In a kids’ soccer game, if you are up by more than five points, you lose the game. No doubt, it’s some hippie’s idea that losing by such an amount is bad for the made up concept of self-esteem. As such, we must do something. Else little Johnny grows up to not like himself very much.

So, we will coddle the losers. And make sure they feel all warm and fuzzy inside. Can’t go hurting their self-esteem by telling them how the world really works. The concept that there are winners and losers and that some people may actually be substantially better than you at something is a harsh reality and must be kept from you. You can’t handle it.

I weep for the future.

30 Responses to “The lesson”

  1. jigsaw Says:

    that is JUST SO WRONG!!!!!!!!!!!!!!!!

  2. The Duck Says:

    Plus they punish the winners for playing too well

  3. tkdkerry Says:

    “Hey guys, if we play really really bad and let them score all they want, then we win! All right!”

    Sounds a lot like:

    “So, if I don’t get a job, I’ll get more money in handouts! All right!”

  4. workinwifdakids Says:

    Compare this with the disincentivization in Soviet-era factories by central planning, and this gets quite prescient.

  5. Rustmiester Says:

    Oh, bullshit. You all have obviously never played for a sucky team, or played against a really good one.

    It’s called the mercy rule for a reason.

  6. Ben Says:

    A lot of kids leagues simply do not bother keeping score. Everyone knows which team is better, but ata young agethe score doesn’t matter, and you don’t want to turn the young’ns off sports. The lose if you win by to great a score is a dumb version of this.

  7. Boondoggie Says:

    @Rustmiester – I’ve played for plenty of sucky teams, and the worst insult is when they get up on you by -1 the mercy number and throttle back just to keep playing.

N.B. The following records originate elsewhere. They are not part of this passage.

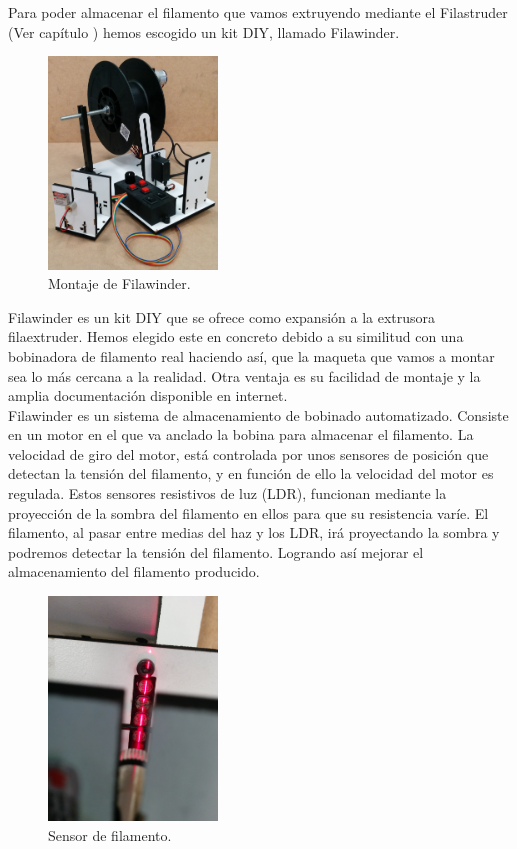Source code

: Para poder almacenar el filamento que vamos extruyendo mediante el  Filastruder (Ver capítulo ) hemos escogido un kit DIY, llamado Filawinder\cite{filawinder}. 

\begin{figure}[H]
    \centering
    \includegraphics[width=0.4\textwidth]{images/filawinder/IMG_20150313_103643.jpg}
    \caption{Montaje de Filawinder.}
    \label{fig:winder_winder}
\end{figure}

Filawinder es un kit DIY que se ofrece como expansión a la extrusora  filaextruder. Hemos elegido este en concreto debido a su similitud con una bobinadora de filamento real haciendo así, que la maqueta que vamos a montar sea lo más cercana a la realidad. Otra ventaja es su facilidad de montaje y la amplia documentación disponible en internet.\\

Filawinder es un sistema de almacenamiento de bobinado automatizado. Consiste en un motor en el que va anclado la bobina para almacenar el filamento. La velocidad de giro del motor, está controlada por unos sensores de posición que detectan la tensión del filamento, y en función de ello la velocidad del motor es regulada. Estos sensores resistivos de luz (LDR), funcionan mediante la proyección de la sombra del filamento en ellos para que su resistencia varíe. El filamento, al pasar entre medias del haz y los LDR, irá proyectando la sombra y podremos detectar la tensión del filamento. Logrando así mejorar el almacenamiento del filamento producido.

\begin{figure}[H]
    \centering
    \includegraphics[width=0.4\textwidth]{images/filawinder/Sensor-filamento.jpg}
    \caption{Sensor de filamento.}
    \label{fig:winder_sensor}
\end{figure}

    So obviously the strategy they’re trying to teach the kids is to give up 4 quick goals then put the ball into their own net with a few seconds left.

  8. JKB Says:

    It is much better for self esteem for the team up by 4 to simply pass the ball around mid field running the clock down rather than actually treat the losing team as opponents. Of course, the winning team could just put in 2nd and 3rd string while the 1st string hit on the losing teams cheerleaders.

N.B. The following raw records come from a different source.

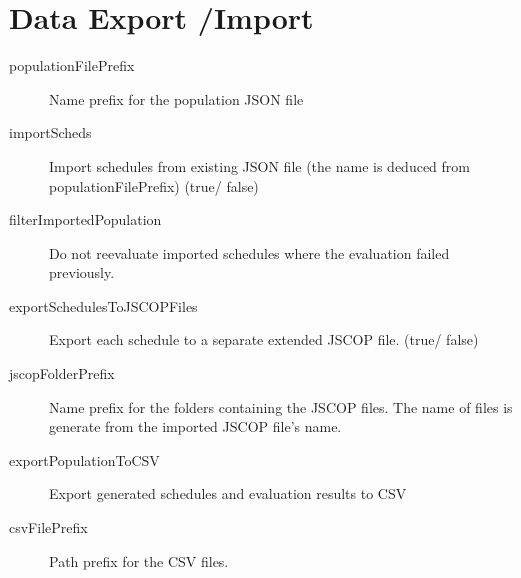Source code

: \documentclass{article}
\begin{document}
\section{Data Export /Import}
\begin{description}
  \item[populationFilePrefix] Name prefix for the population JSON file
  \item[importScheds] Import schedules from existing JSON file (the name is
    deduced from populationFilePrefix) (true/ false)
  \item[filterImportedPopulation] Do not reevaluate imported schedules where
    the evaluation failed previously.

  \item[exportSchedulesToJSCOPFiles] Export each schedule to a separate
    extended JSCOP file. (true/ false)
  \item[jscopFolderPrefix] Name prefix for the folders containing the JSCOP
    files. The name of files is generate from the imported JSCOP file's name.
  \item[exportPopulationToCSV] Export generated schedules and evaluation
    results to CSV
  \item[csvFilePrefix] Path prefix for the CSV files.
\end{description}
\end{document}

    Some times it isn’t whether you win or lose but how you play the game that reveals comparative skill levels.

  9. nk Says:

    Soccer’s for girls. Sissy girls.

    What I’m pissed at is my daughter’s school taking dodgeball out of the gym curriculum. If I could get my daughter to play dodgeball one hour a day, I would not care if she had any other physical activity. (Besides swimming. She will be a good swimmer.)

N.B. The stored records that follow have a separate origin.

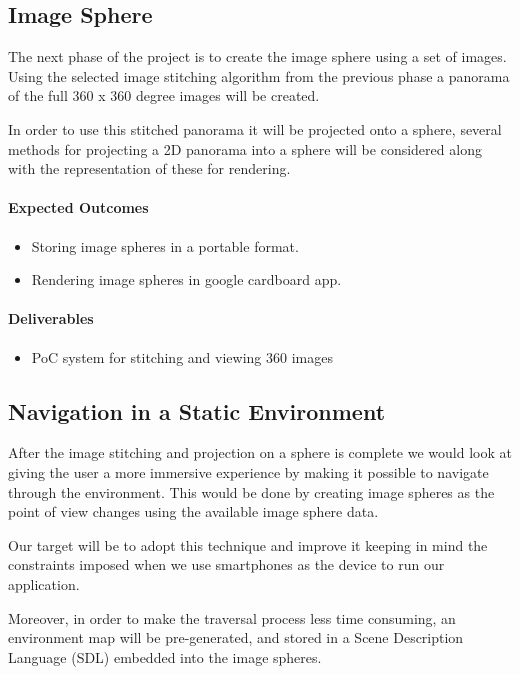 \subsection{Image Sphere}
\label{intro_subsec:3_2}

The next phase of the project is to create the image sphere using a set of images. Using the selected image stitching algorithm from the previous phase a panorama of the full 360 x 360 degree images will be created. 

In order to use this stitched panorama it will be projected onto a sphere, several methods for projecting a 2D panorama into a sphere will be considered along with the representation of these for rendering.

\paragraph{Expected Outcomes}
\begin{itemize}
\item{Storing image spheres in a portable format.}
\item{Rendering image spheres in google cardboard app.}
\end{itemize}

\paragraph{Deliverables}
\begin{itemize}
\item{PoC system for stitching and viewing 360 images}
\end{itemize}

\subsection{Navigation in a Static Environment}
\label{intro_subsec:3_3}

After the image stitching and projection on a sphere is complete we would look at giving the user a more immersive experience by making it possible to navigate through the environment. This would be done by creating image spheres as the point of view changes using the available image sphere data.

Our target will be to adopt this technique and improve it keeping in mind the constraints imposed when we use smartphones as the device to run our application.

Moreover, in order to make the traversal process less time consuming, an environment map will be pre-generated, and stored in a Scene Description Language (SDL) embedded into the image spheres.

    And I am now on the PTA board (Parliamentarian) and I will make it (dodgeball) a pain in the principal’s and gym teacher’s behind.

  10. Patrick Says:

    So I guess the strategy is to kick the ball into your own net 5 times = “Victory”

  11. nk Says:

    I’ll tell you, my wife is a super-liberal Obamamama, but she got it when she saw on my daughter’s report card that the A’s were on the things we had homeschooled her.

    I don’t trust my daughter with a gun yet, but she has a fifteen pound bow, a bo, a jo, and a bokken, a pocket knife to match mine, and a horse every weekend. Raise your kids yourselves as best as you can.

  12. Wolfwood Says:

    Rustmeister is right. Do you also oppose the Slaughter Rule in softball? I eagerly await the flood of breathless denunciations of my college’s intramural sports program from conservative and libertarian bloggers.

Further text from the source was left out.